**YOUR TASK:** When you copy the listing, reproduce each line as it appears and omit every image.

**SOURCE INFORMATION:**
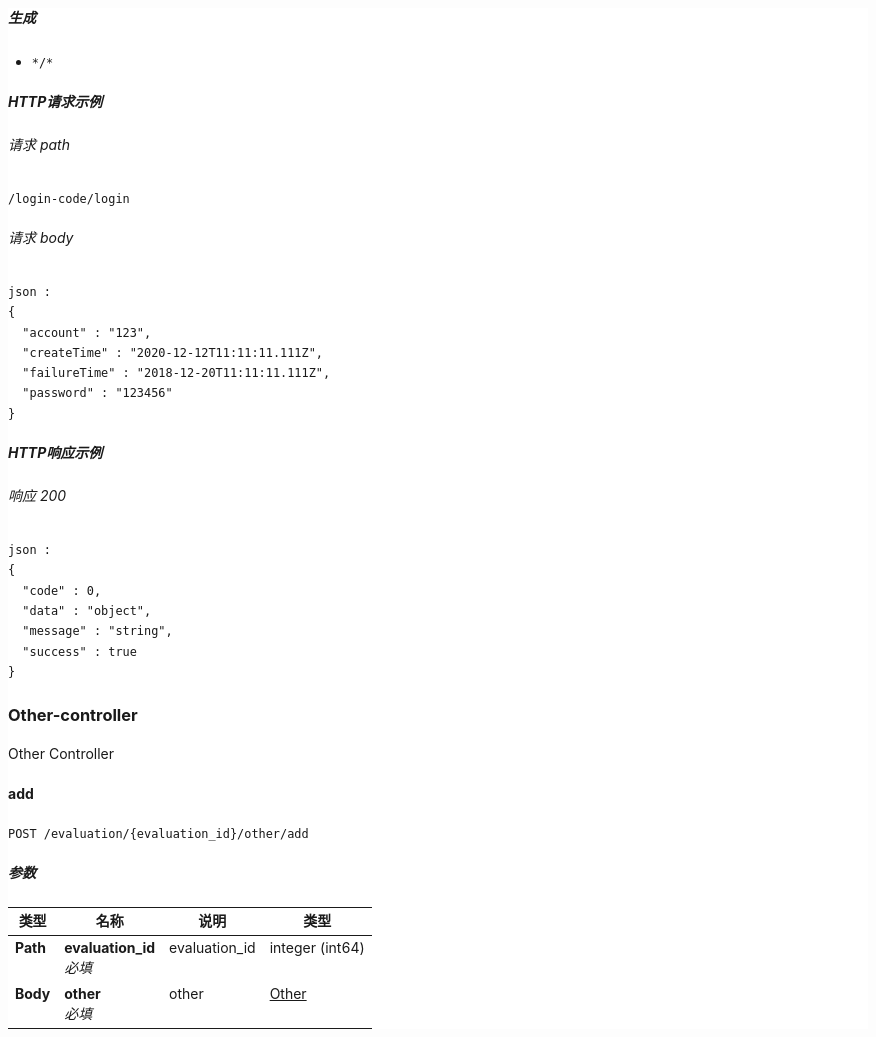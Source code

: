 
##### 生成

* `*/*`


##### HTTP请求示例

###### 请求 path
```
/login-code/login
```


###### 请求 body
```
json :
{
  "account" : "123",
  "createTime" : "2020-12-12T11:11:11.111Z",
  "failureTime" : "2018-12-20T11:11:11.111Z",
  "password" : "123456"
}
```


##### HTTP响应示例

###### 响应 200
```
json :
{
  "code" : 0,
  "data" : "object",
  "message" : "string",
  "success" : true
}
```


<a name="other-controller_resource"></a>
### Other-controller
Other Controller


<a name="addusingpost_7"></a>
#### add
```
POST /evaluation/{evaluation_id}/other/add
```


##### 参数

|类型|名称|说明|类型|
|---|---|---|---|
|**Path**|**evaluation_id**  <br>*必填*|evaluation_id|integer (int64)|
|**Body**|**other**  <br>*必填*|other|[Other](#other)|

**REPLY TO THE EXERCISE:**
Source code

: 
##### 生成

* `*/*`


##### HTTP请求示例

###### 请求 path
```
/login-code/login
```


###### 请求 body
```
json :
{
  "account" : "123",
  "createTime" : "2020-12-12T11:11:11.111Z",
  "failureTime" : "2018-12-20T11:11:11.111Z",
  "password" : "123456"
}
```


##### HTTP响应示例

###### 响应 200
```
json :
{
  "code" : 0,
  "data" : "object",
  "message" : "string",
  "success" : true
}
```


<a name="other-controller_resource"></a>
### Other-controller
Other Controller


<a name="addusingpost_7"></a>
#### add
```
POST /evaluation/{evaluation_id}/other/add
```


##### 参数

|类型|名称|说明|类型|
|---|---|---|---|
|**Path**|**evaluation_id**  <br>*必填*|evaluation_id|integer (int64)|
|**Body**|**other**  <br>*必填*|other|[Other](#other)|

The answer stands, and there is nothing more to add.